Saved entries:
──────────

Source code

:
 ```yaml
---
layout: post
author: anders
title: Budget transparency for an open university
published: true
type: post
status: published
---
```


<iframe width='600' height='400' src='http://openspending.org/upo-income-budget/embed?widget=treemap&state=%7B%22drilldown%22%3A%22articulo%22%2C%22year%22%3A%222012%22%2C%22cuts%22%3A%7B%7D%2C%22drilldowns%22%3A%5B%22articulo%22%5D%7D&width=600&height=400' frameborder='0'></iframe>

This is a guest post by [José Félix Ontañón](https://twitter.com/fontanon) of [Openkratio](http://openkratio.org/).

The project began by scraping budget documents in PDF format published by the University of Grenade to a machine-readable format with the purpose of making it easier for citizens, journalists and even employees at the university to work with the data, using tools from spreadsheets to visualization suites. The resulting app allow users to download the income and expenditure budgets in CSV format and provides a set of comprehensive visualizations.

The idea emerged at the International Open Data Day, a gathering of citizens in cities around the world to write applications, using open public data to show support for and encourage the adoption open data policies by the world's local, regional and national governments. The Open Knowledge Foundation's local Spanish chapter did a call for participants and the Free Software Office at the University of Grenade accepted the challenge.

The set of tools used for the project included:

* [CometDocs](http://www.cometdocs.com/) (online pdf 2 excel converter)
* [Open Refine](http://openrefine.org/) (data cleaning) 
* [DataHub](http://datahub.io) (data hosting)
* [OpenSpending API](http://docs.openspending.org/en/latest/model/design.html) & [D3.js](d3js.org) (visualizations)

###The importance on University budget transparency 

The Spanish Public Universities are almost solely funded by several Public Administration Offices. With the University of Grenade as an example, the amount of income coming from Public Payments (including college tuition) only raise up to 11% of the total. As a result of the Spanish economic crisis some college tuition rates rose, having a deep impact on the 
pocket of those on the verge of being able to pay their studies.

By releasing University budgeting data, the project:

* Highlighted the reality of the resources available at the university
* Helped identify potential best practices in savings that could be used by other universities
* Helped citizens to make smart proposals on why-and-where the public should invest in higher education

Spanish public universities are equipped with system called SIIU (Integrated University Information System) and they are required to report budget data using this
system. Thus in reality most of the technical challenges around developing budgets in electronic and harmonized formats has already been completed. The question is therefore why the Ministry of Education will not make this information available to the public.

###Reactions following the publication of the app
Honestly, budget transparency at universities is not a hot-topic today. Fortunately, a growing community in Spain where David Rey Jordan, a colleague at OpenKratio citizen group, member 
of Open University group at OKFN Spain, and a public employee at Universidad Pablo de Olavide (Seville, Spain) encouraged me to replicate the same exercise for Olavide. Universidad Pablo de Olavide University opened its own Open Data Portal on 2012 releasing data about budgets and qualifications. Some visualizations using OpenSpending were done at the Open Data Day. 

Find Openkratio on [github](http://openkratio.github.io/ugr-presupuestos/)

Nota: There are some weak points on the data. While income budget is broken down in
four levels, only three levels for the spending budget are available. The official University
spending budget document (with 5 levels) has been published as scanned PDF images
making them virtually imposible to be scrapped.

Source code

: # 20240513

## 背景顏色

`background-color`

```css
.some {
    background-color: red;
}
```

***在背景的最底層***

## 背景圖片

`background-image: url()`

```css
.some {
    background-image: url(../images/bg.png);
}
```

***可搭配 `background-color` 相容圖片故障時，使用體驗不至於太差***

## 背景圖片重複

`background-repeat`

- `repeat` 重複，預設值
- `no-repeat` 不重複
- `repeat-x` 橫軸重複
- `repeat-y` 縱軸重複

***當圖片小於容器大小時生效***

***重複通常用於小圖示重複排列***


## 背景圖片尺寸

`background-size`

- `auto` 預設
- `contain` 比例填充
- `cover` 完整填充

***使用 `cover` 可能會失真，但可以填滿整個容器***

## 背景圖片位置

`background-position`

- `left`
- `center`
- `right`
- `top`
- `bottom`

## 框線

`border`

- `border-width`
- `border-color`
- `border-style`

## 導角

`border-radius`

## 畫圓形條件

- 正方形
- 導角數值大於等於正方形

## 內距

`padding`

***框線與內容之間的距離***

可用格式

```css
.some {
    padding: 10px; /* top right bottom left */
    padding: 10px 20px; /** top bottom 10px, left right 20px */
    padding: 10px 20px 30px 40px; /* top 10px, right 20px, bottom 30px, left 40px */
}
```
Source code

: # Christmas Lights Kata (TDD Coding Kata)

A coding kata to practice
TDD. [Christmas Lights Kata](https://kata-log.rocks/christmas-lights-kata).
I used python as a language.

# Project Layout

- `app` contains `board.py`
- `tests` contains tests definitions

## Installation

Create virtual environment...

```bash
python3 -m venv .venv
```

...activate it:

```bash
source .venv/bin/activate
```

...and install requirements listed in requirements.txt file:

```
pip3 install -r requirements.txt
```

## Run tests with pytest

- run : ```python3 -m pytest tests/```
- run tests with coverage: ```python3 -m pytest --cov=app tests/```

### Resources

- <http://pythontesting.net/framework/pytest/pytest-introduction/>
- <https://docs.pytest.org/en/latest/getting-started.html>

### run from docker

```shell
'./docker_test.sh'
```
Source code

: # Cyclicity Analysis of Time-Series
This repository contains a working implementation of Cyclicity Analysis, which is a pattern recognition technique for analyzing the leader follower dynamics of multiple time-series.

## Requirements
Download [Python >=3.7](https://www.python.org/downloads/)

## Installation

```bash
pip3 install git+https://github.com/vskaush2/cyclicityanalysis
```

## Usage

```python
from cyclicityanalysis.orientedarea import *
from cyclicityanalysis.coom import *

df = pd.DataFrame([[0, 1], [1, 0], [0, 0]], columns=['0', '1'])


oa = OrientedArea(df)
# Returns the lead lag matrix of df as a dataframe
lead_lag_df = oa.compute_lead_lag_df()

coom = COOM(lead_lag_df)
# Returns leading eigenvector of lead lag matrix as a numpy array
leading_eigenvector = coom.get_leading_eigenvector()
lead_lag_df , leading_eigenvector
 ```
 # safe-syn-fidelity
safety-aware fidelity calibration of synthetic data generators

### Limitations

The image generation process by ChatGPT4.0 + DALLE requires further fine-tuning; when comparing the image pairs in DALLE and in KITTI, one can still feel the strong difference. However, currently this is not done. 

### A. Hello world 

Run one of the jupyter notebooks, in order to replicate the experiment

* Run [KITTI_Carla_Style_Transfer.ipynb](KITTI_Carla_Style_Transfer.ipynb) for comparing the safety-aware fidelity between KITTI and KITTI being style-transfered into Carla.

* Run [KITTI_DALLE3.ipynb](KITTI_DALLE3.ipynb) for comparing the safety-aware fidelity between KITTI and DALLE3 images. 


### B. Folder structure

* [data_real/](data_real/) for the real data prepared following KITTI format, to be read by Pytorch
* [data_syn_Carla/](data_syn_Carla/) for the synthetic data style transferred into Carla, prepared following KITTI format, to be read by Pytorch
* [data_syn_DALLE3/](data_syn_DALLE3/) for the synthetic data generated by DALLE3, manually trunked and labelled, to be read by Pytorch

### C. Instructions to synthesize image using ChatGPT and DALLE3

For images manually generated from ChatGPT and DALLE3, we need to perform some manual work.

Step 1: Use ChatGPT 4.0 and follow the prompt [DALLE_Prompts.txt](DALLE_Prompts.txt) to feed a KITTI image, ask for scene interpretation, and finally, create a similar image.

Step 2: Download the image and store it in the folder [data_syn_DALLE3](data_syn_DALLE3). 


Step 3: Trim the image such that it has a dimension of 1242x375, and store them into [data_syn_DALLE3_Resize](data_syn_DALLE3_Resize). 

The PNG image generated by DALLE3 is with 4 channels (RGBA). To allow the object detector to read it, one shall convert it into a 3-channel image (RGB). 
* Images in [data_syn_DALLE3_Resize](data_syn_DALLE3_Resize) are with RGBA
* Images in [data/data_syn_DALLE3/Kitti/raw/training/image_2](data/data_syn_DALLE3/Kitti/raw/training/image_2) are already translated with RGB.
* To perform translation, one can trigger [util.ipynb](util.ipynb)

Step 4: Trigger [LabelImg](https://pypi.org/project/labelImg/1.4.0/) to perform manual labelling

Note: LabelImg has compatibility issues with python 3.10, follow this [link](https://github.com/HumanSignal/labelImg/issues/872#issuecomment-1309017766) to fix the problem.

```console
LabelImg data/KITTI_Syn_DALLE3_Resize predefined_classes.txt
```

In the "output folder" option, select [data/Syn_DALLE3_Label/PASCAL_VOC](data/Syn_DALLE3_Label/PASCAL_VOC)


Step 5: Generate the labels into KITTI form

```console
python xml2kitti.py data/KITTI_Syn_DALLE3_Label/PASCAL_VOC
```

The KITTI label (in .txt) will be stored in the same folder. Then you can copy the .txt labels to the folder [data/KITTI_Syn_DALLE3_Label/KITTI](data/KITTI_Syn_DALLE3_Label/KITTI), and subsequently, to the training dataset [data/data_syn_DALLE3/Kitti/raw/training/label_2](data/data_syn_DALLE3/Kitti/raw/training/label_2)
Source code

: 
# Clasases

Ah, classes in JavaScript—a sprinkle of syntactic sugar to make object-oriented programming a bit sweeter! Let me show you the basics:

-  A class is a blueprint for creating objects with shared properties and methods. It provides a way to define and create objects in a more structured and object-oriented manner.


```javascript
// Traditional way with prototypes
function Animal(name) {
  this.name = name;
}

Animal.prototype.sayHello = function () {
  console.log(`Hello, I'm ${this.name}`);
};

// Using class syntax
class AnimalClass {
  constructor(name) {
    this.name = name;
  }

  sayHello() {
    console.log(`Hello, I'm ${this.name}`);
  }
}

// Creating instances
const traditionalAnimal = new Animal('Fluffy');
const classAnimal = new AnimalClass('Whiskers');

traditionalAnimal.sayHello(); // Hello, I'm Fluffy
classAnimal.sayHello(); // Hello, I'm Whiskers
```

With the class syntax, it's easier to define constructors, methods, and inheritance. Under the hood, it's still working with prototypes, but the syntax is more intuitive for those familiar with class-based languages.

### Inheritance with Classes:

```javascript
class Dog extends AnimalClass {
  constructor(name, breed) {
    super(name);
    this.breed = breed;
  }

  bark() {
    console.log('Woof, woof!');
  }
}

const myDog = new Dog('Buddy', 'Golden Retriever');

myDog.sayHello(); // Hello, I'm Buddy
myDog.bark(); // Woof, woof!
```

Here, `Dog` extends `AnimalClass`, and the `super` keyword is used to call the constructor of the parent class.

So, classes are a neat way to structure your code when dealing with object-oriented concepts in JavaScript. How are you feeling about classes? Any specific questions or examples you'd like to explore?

──────────

§ Problem requirements
Which of the lines above contain "padding"? Return them all.

§ Task output
`padding`
    padding: 10px; /* top right bottom left */
    padding: 10px 20px; /** top bottom 10px, left right 20px */
    padding: 10px 20px 30px 40px; /* top 10px, right 20px, bottom 30px, left 40px */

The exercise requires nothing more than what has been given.